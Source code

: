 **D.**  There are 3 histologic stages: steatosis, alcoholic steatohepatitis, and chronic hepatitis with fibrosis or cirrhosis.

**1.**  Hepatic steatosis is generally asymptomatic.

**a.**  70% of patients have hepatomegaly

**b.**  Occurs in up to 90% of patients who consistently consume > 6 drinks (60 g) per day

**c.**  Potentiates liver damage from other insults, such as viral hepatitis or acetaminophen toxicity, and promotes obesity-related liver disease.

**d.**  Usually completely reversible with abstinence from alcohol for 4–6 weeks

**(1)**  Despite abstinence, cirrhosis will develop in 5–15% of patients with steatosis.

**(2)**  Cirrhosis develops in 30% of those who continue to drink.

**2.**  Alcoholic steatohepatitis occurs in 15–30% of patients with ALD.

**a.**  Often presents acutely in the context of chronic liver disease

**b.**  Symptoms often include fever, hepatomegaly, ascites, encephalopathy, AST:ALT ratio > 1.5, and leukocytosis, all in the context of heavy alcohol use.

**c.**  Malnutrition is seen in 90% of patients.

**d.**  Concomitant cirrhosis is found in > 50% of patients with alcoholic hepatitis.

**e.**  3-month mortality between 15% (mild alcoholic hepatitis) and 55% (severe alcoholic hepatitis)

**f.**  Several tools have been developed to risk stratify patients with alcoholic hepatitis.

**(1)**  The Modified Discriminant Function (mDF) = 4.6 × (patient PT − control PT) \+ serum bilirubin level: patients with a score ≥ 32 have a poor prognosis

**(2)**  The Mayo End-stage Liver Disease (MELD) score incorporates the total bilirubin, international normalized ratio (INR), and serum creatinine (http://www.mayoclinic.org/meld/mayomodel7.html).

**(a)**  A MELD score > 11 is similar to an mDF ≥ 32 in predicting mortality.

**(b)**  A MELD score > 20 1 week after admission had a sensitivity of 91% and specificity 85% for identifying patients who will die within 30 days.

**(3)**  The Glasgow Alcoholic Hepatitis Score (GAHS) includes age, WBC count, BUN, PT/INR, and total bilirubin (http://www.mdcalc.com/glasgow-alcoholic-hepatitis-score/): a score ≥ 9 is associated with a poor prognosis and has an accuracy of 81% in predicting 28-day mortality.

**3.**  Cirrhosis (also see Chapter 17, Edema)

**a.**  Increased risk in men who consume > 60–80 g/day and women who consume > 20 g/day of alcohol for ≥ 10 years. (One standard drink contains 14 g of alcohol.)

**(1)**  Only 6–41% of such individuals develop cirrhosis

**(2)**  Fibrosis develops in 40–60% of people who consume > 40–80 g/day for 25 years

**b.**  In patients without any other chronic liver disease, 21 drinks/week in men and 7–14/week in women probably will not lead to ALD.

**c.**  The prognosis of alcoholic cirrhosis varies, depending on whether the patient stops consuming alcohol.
┄┄┄┄┄┄┄┄┄┄┄┄┄┄┄┄┄┄┄┄
WHAT THIS TASK INVOLVES =>
Please transcribe the lines from the one containing "for 25 years" through the last line of the records. Include both ends and nothing else.

RESPONSE =>
**(2)**  Fibrosis develops in 40–60% of people who consume > 40–80 g/day for 25 years

**b.**  In patients without any other chronic liver disease, 21 drinks/week in men and 7–14/week in women probably will not lead to ALD.

**c.**  The prognosis of alcoholic cirrhosis varies, depending on whether the patient stops consuming alcohol.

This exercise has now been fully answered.